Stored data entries
::::::

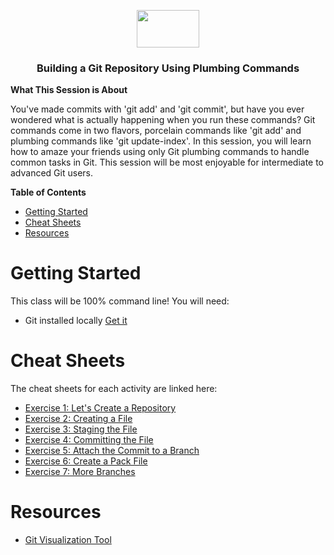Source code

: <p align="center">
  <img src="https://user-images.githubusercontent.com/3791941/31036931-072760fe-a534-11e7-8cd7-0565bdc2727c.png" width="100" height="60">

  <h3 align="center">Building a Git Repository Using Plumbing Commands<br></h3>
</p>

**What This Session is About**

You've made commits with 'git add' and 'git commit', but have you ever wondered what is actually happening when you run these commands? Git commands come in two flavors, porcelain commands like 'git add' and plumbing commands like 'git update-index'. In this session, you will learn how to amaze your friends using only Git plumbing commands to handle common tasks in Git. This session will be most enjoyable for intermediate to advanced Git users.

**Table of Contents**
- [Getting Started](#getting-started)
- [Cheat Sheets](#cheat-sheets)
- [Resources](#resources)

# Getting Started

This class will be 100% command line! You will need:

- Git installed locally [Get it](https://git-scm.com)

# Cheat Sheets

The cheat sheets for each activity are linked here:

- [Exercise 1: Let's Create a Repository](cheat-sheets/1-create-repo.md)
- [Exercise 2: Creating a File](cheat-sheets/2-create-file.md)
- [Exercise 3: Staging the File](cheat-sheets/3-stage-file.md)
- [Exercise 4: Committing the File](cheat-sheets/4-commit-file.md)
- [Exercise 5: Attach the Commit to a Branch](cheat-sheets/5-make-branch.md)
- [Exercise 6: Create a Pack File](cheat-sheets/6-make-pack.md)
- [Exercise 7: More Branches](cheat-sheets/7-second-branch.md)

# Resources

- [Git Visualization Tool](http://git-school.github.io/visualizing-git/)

::::::

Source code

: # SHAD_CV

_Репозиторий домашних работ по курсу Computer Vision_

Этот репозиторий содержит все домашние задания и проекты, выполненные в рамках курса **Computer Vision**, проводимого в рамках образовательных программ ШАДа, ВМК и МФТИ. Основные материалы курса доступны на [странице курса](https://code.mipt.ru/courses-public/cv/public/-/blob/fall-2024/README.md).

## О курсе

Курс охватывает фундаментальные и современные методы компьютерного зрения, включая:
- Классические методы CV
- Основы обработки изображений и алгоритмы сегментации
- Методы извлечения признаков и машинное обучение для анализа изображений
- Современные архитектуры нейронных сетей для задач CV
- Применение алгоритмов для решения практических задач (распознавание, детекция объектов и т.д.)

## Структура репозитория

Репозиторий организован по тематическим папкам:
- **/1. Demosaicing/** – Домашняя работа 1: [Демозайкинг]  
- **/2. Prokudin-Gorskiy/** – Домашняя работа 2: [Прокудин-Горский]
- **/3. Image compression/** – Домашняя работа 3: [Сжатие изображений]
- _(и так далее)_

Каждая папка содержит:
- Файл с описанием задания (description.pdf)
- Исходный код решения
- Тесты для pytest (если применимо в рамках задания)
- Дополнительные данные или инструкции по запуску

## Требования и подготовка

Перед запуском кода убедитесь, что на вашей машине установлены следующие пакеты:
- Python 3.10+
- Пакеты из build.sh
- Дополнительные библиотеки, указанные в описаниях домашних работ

::::::

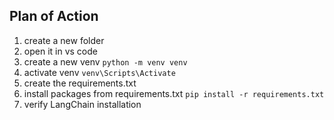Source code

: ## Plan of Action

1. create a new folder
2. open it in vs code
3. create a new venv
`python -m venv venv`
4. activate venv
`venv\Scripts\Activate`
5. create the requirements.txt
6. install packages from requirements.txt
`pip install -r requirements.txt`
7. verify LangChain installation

::::::

* Work required: Taking the entries above, write out exactly each line from the one holding "3. create a new venv" to the one holding "7. verify LangChain installation", both included, and stop there.

* Written response:
3. create a new venv
`python -m venv venv`
4. activate venv
`venv\Scripts\Activate`
5. create the requirements.txt
6. install packages from requirements.txt
`pip install -r requirements.txt`
7. verify LangChain installation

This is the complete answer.